There were a few engaging parts in this novel. Carillon's voice narrating the story was a switch from Alix's and took me a while to adjust to his perspective. Too many of the women, Alix, Electra, and Torrey were impregnated by Tynstar.
Some surface things change; Alix mostly accepts her heritage, Carillon grows older and becomes king, but no one ever fundamentally changes. Oh, except Finn, who by the second book finally stops trying to rape Alix. (What a terrible character! Even after she becomes wife of the clan leader Duncan (his own brother), he continues to call her the Cheysuli equivalent of "whore," all the time, to her face. And we are supposed to LIKE him.

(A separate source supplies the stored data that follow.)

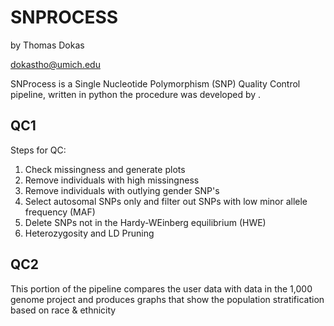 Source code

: # SNPROCESS
  by Thomas Dokas
  
  <dokastho@umich.edu>
  
  SNProcess is a Single Nucleotide Polymorphism (SNP) Quality Control pipeline, written in python
  the procedure was developed by <INSERT LAB NAME HERE>.
## QC1
Steps for QC:
1. Check missingness and generate plots
2. Remove individuals with high missingness
3. Remove individuals with outlying gender SNP's
4. Select autosomal SNPs only and filter out SNPs with low minor allele frequency (MAF)
5. Delete SNPs not in the Hardy-WEinberg equilibrium (HWE)
6. Heterozygosity and LD Pruning

## QC2
This portion of the pipeline compares the user data with data in the 1,000 genome project and produces graphs that show the population stratification based on race & ethnicity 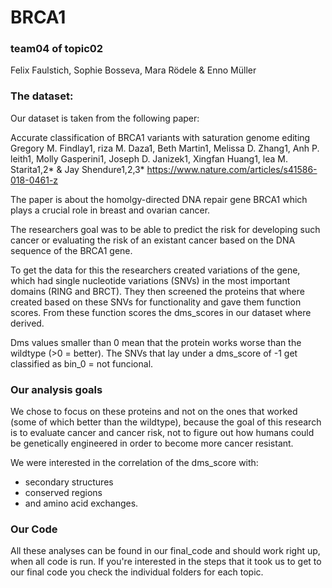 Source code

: # BRCA1

### team04 of topic02 
Felix Faulstich, Sophie Bosseva, Mara Rödele & Enno Müller
 

### The dataset:

Our dataset is taken from the following paper: <br>

Accurate classification of BRCA1 variants with saturation genome editing
Gregory M. Findlay1, riza M. Daza1, Beth Martin1, Melissa D. Zhang1, Anh P. leith1, Molly Gasperini1, Joseph D. Janizek1, Xingfan Huang1, lea M. Starita1,2* & Jay Shendure1,2,3*
https://www.nature.com/articles/s41586-018-0461-z <br>

The paper is about the homolgy-directed DNA repair gene BRCA1 which plays a crucial role in breast and ovarian cancer. <br>

The researchers goal was to be able to predict the risk for developing such cancer or evaluating the risk of an existant cancer based on the DNA sequence of the BRCA1 gene. <br>

To get the data for this the researchers created variations of the gene, which had single nucleotide variations (SNVs) in the most important domains (RING and BRCT). They then screened the proteins that where created based on these SNVs for functionality and gave them function scores. From these function scores the dms_scores in our dataset where derived. <br>

Dms values smaller than 0 mean that the protein works worse than the wildtype (>0 = better). 
The SNVs that lay under a dms_score of -1 get classified as bin_0 = not funcional. <br>

### Our analysis goals

We chose to focus on these proteins and not on the ones that worked (some of which better than the wildtype), because the goal of this research is to evaluate cancer and cancer risk, not to figure out how humans could be genetically engineered in order to become more cancer resistant. <br>

We were interested in the correlation of the dms_score with:
- secondary structures 
- conserved regions
- and amino acid exchanges.

### Our Code

All these analyses can be found in our final_code and should work right up, when all code is run.
If you're interested in the steps that it took us to get to our final code you check the individual folders for each topic. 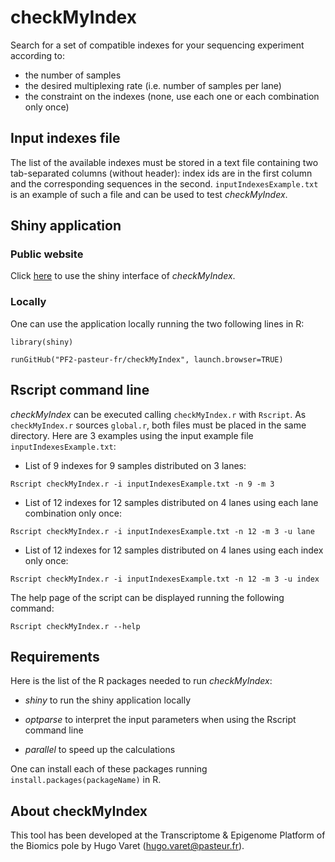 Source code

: # checkMyIndex

Search for a set of compatible indexes for your sequencing experiment according to:

* the number of samples
* the desired multiplexing rate (i.e. number of samples per lane)
* the constraint on the indexes (none, use each one or each combination only once)

## Input indexes file

The list of the available indexes must be stored in a text file containing two tab-separated columns (without header): index ids are in the first column and the corresponding sequences in the second. `inputIndexesExample.txt` is an example of such a file and can be used to test *checkMyIndex*.

## Shiny application

### Public website

Click [here](http://shiny01.hosting.pasteur.fr/checkMyIndex/) to use the shiny interface of *checkMyIndex*.

### Locally

One can use the application locally running the two following lines in R:

`library(shiny)`

`runGitHub("PF2-pasteur-fr/checkMyIndex", launch.browser=TRUE)`

## Rscript command line

*checkMyIndex* can be executed calling `checkMyIndex.r` with `Rscript`. As `checkMyIndex.r` sources `global.r`, both files must be placed in the same directory. Here are 3 examples using the input example file `inputIndexesExample.txt`:

* List of 9 indexes for 9 samples distributed on 3 lanes:

`Rscript checkMyIndex.r -i inputIndexesExample.txt -n 9 -m 3`

* List of 12 indexes for 12 samples distributed on 4 lanes using each lane combination only once:

`Rscript checkMyIndex.r -i inputIndexesExample.txt -n 12 -m 3 -u lane`

* List of 12 indexes for 12 samples distributed on 4 lanes using each index only once:

`Rscript checkMyIndex.r -i inputIndexesExample.txt -n 12 -m 3 -u index`

The help page of the script can be displayed running the following command: 

`Rscript checkMyIndex.r --help`

## Requirements

Here is the list of the R packages needed to run *checkMyIndex*:

* *shiny* to run the shiny application locally

* *optparse* to interpret the input parameters when using the Rscript command line

* *parallel* to speed up the calculations

One can install each of these packages running `install.packages(packageName)` in R.

## About checkMyIndex

This tool has been developed at the Transcriptome & Epigenome Platform of the Biomics pole by Hugo Varet (<hugo.varet@pasteur.fr>).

There is a very myopic view of the world. For example, we have two main locations in these books, the Cheysuli Keep and the Homanan palace. Both are places where the main characters live and spend a lot of time but somehow we don't know anyone else who lives there. Not only do we not know their names, but they're barely even mentioned as being present. It's almost Twilight-Zone-esque - "where is everybody?" Roberson has some okay physical descriptions of people's looks, clothes, and immediate surroundings, but she doesn't seem to know how to look around and describe the world and its people besides her few main characters.
None of these characters are very likable in this book. Alix is irritating *I actually liked her in the first book, but in this book she's incredibly stubborn, kind of dumb, and super naive. Duncan is sexist, unyielding, and boring. Finn is a perpetual teenage would-be rapist, until he stops, and then he's just kind of mopey since he has no one to bang, until he leaves Carillon after his oath-blood pledge to be his leige man. Carillon is bland and dumb and extremely snobby. Rowan and Lachlan are actually okay, if still also caricatures.
Finn is replaced by Donal and the ending concludes with hope for Carillon and Homana because Donal pledges to carry on the broken promises to serve Carillon by his uncle and his father.
It seemed to drag on for too long, but still I read the whole book. I guess I just had to know how it ended. I don't plan on reading book three.